What to do — Below are some entries. Repeat exactly the lines from the one with "- [ ] Snacks" through the one with "- [Node JS](https://nodejs.org/en/)", and only those.

===============

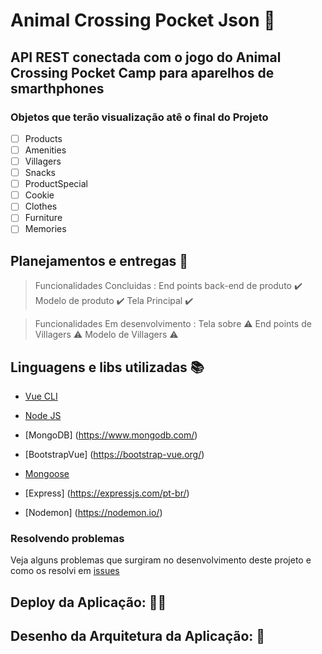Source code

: # Animal Crossing Pocket Json :maple_leaf:
## API REST conectada com o jogo do Animal Crossing Pocket Camp para aparelhos de smarthphones  

### Objetos que terão visualização atê o final do Projeto 

- [ ] Products
- [ ] Amenities
- [ ] Villagers
- [ ] Snacks
- [ ] ProductSpecial
- [ ] Cookie
- [ ] Clothes
- [ ] Furniture
- [ ] Memories

## Planejamentos e entregas :checkered_flag:
> Funcionalidades Concluidas :
> End points back-end de produto  :heavy_check_mark:
> Modelo de produto  :heavy_check_mark:
> Tela Principal :heavy_check_mark:

> Funcionalidades Em desenvolvimento :
> Tela sobre :warning:
> End points de Villagers :warning:
> Modelo de Villagers :warning:

## Linguagens e libs utilizadas :books:

- [Vue CLI](https://cli.vuejs.org)
- [Node JS](https://nodejs.org/en/)
- [MongoDB] (https://www.mongodb.com/)
- [BootstrapVue] (https://bootstrap-vue.org/)

- [Mongoose](https://mongoosejs.com/)
- [Express] (https://expressjs.com/pt-br/)
- [Nodemon] (https://nodemon.io/)

### Resolvendo problemas

Veja alguns problemas que surgiram no desenvolvimento deste projeto e como os resolvi em [issues](https://github.com/Diana-ops/treina-dev-turma-3/issues)

## Deploy da Aplicação: :mushroom::apple:

<!-- > https://certificates-for-everyone-womakerscode.netlify.app/ -->

## Desenho da Arquitetura da Aplicação: :blossom:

===============

Answer section —
- [ ] Snacks
- [ ] ProductSpecial
- [ ] Cookie
- [ ] Clothes
- [ ] Furniture
- [ ] Memories

## Planejamentos e entregas :checkered_flag:
> Funcionalidades Concluidas :
> End points back-end de produto  :heavy_check_mark:
> Modelo de produto  :heavy_check_mark:
> Tela Principal :heavy_check_mark:

> Funcionalidades Em desenvolvimento :
> Tela sobre :warning:
> End points de Villagers :warning:
> Modelo de Villagers :warning:

## Linguagens e libs utilizadas :books:

- [Vue CLI](https://cli.vuejs.org)
- [Node JS](https://nodejs.org/en/)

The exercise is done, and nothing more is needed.